F-TR obssessed shooting junkie
The other topic is locked or I'd post this there.

For the record, I've been a Waste and Hazmat transportation and disposal coordinator/shipper/broker for 25 yrs. I am registered with DOT as hazmat shipper, certified IATA shipper, and teach DOT hazmat training for my company.

The point of all that is that I'm not just a guy who heard something in the gun shop. In this case it is actually my profession.

The average person cannot ship hazmat. Once you have received a delivery of powder or primers they are yours and about the only way you can give them to another person is face to face.

Notwithstanding some specific exemptions, you have to be trained to ship haz. There is a reason carriers won't take a shipment from you, it's the shippers* responsibility to determine that the material is properly classified and packaged IAW the requirements of 49 CFR. W/O training you don't even know where to start looking in the book.
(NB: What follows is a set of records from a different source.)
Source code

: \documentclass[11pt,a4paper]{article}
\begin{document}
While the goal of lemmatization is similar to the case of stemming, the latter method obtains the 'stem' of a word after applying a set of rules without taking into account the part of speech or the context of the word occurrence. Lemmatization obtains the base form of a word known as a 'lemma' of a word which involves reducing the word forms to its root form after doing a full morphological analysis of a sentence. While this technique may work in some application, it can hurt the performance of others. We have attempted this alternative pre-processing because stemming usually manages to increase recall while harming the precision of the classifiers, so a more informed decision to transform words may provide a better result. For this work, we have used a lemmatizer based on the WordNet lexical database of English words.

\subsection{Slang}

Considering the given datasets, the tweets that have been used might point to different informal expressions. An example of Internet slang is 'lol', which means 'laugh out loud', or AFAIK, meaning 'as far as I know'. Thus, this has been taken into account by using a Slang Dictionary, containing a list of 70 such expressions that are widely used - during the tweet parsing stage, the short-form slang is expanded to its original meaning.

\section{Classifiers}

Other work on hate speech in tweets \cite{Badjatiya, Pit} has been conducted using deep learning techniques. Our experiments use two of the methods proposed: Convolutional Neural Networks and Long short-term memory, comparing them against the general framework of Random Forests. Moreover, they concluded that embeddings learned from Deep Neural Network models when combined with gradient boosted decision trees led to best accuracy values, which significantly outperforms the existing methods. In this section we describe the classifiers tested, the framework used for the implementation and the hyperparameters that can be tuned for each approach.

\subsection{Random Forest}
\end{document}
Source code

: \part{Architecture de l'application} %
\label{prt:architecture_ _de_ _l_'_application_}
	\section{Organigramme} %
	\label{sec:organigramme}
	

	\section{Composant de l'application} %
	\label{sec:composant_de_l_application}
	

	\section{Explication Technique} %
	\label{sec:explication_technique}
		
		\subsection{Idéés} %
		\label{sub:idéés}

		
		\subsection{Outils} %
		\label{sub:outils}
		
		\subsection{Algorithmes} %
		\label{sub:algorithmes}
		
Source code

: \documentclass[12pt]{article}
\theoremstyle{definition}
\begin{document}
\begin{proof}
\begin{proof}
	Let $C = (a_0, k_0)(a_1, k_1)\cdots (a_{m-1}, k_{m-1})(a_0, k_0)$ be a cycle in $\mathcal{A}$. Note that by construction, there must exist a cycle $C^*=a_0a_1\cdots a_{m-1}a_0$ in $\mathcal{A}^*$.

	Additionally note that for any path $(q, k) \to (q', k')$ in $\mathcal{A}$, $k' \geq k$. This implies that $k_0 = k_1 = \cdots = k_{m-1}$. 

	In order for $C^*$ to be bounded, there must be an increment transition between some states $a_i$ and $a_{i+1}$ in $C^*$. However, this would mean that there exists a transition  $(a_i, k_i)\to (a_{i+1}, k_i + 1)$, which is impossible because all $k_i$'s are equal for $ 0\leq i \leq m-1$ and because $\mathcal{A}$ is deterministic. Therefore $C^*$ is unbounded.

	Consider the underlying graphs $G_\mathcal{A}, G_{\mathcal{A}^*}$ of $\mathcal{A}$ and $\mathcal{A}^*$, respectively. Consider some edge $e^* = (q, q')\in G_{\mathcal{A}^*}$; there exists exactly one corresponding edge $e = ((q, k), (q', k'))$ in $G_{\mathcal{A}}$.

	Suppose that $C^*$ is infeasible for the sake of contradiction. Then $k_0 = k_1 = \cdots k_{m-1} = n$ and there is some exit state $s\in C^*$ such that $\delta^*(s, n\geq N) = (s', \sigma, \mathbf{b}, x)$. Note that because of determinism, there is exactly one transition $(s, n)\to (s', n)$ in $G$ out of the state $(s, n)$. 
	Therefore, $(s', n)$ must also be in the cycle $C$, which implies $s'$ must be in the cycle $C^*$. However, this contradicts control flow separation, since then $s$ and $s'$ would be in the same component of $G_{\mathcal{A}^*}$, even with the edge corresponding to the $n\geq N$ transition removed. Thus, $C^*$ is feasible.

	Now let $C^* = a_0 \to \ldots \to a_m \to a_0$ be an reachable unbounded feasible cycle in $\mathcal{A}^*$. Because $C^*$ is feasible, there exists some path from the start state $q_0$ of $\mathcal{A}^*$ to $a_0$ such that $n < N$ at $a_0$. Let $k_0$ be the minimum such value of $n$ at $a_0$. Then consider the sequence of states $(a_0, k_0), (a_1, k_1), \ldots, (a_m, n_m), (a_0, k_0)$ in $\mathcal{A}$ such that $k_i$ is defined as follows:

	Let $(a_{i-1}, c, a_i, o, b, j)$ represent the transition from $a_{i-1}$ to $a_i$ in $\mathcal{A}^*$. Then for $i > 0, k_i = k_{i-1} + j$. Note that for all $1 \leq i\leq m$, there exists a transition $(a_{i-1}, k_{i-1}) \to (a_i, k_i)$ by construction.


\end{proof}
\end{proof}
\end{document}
There are some things that have specific exemptions that can get you out of the regs (e.g., primed cases it's Special Provision 50 to the hazmat table in 172.101 but you still need someone to tell you that or you'll never get there) but bulk powder or primers in boxes, there is no way that you can be compliant w/o training. The training is a requirement under 172.704, so w/o it you are not compliant.

* The shipper is the person offering the material for transportation, so you are the shipper, unless you contract someone to do that for you. I bill out at about $150/hr.
 
Out of curiosity, can an "average citizen" who owns no business take this training and then be legal to ship through, for example,
Fedex or U.P.S.? If so, how many hours of training time should it take to attain such status - and is there a test? If so, who administers it?
 
Ok, are we going around in circles here? If I take hazmat shipment to UPS and they ask the magic question, and they will, don't they become the 'shipper' of record and I pay them the $27.50 fee or whatever the fee is? They will want to know if it is packaged in compliance with the laws, placarding, double wall boxes, box in a box or whatever that commodity calls for in the regulation then they will check it and then they will either accept the shipment or not. The UPS concern is when something does NOT meet the compliance statutes, DOT catches the shipment during a random inspection and fines them into non profit status for that complete TRUCK, not just the one shipment. Theory being your little cache of primers could start something with the other packages in that truck.
 
searcher said:
Out of curiosity, can an "average citizen" who owns no business take this training and then be legal to ship through, for example,
Fedex or U.P.S.? If so, how many hours of training time should it take to attain such status - and is there a test? If so, who administers it?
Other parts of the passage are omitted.